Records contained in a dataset
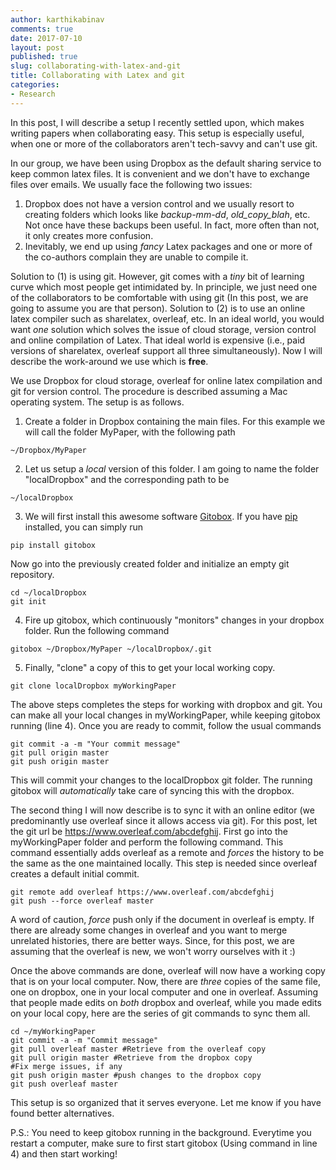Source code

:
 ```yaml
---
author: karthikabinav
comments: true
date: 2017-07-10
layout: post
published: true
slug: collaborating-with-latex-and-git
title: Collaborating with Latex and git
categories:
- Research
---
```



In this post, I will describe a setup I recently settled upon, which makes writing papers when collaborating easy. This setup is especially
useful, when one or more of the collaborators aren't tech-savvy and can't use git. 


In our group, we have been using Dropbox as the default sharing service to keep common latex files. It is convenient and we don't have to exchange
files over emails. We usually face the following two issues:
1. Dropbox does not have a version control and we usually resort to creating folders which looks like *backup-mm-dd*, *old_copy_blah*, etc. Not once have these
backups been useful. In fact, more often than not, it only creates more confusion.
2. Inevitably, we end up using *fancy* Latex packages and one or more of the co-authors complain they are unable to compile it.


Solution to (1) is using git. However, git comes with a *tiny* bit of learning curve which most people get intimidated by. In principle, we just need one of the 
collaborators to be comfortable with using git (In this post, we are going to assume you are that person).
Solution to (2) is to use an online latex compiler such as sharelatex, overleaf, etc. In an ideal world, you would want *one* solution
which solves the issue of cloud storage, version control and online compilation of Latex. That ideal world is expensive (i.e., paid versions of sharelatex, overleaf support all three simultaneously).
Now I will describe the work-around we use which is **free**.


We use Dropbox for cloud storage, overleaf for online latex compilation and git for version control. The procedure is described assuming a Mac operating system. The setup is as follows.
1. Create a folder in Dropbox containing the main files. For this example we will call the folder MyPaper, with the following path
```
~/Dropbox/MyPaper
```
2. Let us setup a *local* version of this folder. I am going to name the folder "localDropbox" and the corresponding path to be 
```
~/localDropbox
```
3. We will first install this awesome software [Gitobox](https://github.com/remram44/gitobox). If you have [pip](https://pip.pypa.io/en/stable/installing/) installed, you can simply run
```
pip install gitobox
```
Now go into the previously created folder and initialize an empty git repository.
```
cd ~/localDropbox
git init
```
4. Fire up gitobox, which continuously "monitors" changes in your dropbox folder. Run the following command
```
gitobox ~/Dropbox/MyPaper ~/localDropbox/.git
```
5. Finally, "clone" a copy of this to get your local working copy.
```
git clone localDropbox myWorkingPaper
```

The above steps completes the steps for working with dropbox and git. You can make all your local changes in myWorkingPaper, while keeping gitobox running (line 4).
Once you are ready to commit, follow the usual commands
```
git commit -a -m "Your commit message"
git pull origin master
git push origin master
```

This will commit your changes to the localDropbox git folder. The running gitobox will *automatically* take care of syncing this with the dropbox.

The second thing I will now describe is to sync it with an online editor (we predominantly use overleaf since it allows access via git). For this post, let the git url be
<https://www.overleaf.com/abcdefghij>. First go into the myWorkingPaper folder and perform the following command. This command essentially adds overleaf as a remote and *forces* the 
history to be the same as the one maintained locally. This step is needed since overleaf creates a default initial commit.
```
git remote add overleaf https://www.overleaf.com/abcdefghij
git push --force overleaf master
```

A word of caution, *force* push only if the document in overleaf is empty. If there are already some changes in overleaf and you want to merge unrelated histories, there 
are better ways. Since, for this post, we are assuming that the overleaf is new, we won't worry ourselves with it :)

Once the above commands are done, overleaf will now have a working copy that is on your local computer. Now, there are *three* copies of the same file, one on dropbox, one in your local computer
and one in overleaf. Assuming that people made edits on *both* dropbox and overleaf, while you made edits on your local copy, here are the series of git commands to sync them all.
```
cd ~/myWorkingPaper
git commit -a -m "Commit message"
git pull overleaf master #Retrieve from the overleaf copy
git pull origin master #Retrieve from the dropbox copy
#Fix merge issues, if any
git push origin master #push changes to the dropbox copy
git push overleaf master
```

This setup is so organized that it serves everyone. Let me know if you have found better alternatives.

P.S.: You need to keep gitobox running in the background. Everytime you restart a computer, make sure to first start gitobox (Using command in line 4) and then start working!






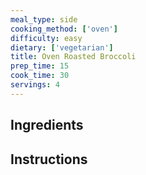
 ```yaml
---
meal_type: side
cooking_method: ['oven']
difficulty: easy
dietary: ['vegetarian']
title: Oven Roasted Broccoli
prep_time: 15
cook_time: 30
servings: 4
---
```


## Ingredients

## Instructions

### Your assignment:
Line by line, print the records exactly, leaving the pictures behind.

### Answer to this task:
Source code

:
 ```yaml
---
author: karthikabinav
comments: true
date: 2017-07-10
layout: post
published: true
slug: collaborating-with-latex-and-git
title: Collaborating with Latex and git
categories:
- Research
---
```



In this post, I will describe a setup I recently settled upon, which makes writing papers when collaborating easy. This setup is especially
useful, when one or more of the collaborators aren't tech-savvy and can't use git. 


In our group, we have been using Dropbox as the default sharing service to keep common latex files. It is convenient and we don't have to exchange
files over emails. We usually face the following two issues:
1. Dropbox does not have a version control and we usually resort to creating folders which looks like *backup-mm-dd*, *old_copy_blah*, etc. Not once have these
backups been useful. In fact, more often than not, it only creates more confusion.
2. Inevitably, we end up using *fancy* Latex packages and one or more of the co-authors complain they are unable to compile it.


Solution to (1) is using git. However, git comes with a *tiny* bit of learning curve which most people get intimidated by. In principle, we just need one of the 
collaborators to be comfortable with using git (In this post, we are going to assume you are that person).
Solution to (2) is to use an online latex compiler such as sharelatex, overleaf, etc. In an ideal world, you would want *one* solution
which solves the issue of cloud storage, version control and online compilation of Latex. That ideal world is expensive (i.e., paid versions of sharelatex, overleaf support all three simultaneously).
Now I will describe the work-around we use which is **free**.


We use Dropbox for cloud storage, overleaf for online latex compilation and git for version control. The procedure is described assuming a Mac operating system. The setup is as follows.
1. Create a folder in Dropbox containing the main files. For this example we will call the folder MyPaper, with the following path
```
~/Dropbox/MyPaper
```
2. Let us setup a *local* version of this folder. I am going to name the folder "localDropbox" and the corresponding path to be 
```
~/localDropbox
```
3. We will first install this awesome software [Gitobox](https://github.com/remram44/gitobox). If you have [pip](https://pip.pypa.io/en/stable/installing/) installed, you can simply run
```
pip install gitobox
```
Now go into the previously created folder and initialize an empty git repository.
```
cd ~/localDropbox
git init
```
4. Fire up gitobox, which continuously "monitors" changes in your dropbox folder. Run the following command
```
gitobox ~/Dropbox/MyPaper ~/localDropbox/.git
```
5. Finally, "clone" a copy of this to get your local working copy.
```
git clone localDropbox myWorkingPaper
```

The above steps completes the steps for working with dropbox and git. You can make all your local changes in myWorkingPaper, while keeping gitobox running (line 4).
Once you are ready to commit, follow the usual commands
```
git commit -a -m "Your commit message"
git pull origin master
git push origin master
```

This will commit your changes to the localDropbox git folder. The running gitobox will *automatically* take care of syncing this with the dropbox.

The second thing I will now describe is to sync it with an online editor (we predominantly use overleaf since it allows access via git). For this post, let the git url be
<https://www.overleaf.com/abcdefghij>. First go into the myWorkingPaper folder and perform the following command. This command essentially adds overleaf as a remote and *forces* the 
history to be the same as the one maintained locally. This step is needed since overleaf creates a default initial commit.
```
git remote add overleaf https://www.overleaf.com/abcdefghij
git push --force overleaf master
```

A word of caution, *force* push only if the document in overleaf is empty. If there are already some changes in overleaf and you want to merge unrelated histories, there 
are better ways. Since, for this post, we are assuming that the overleaf is new, we won't worry ourselves with it :)

Once the above commands are done, overleaf will now have a working copy that is on your local computer. Now, there are *three* copies of the same file, one on dropbox, one in your local computer
and one in overleaf. Assuming that people made edits on *both* dropbox and overleaf, while you made edits on your local copy, here are the series of git commands to sync them all.
```
cd ~/myWorkingPaper
git commit -a -m "Commit message"
git pull overleaf master #Retrieve from the overleaf copy
git pull origin master #Retrieve from the dropbox copy
#Fix merge issues, if any
git push origin master #push changes to the dropbox copy
git push overleaf master
```

This setup is so organized that it serves everyone. Let me know if you have found better alternatives.

P.S.: You need to keep gitobox running in the background. Everytime you restart a computer, make sure to first start gitobox (Using command in line 4) and then start working!






 ```yaml
---
meal_type: side
cooking_method: ['oven']
difficulty: easy
dietary: ['vegetarian']
title: Oven Roasted Broccoli
prep_time: 15
cook_time: 30
servings: 4
---
```


## Ingredients

## Instructions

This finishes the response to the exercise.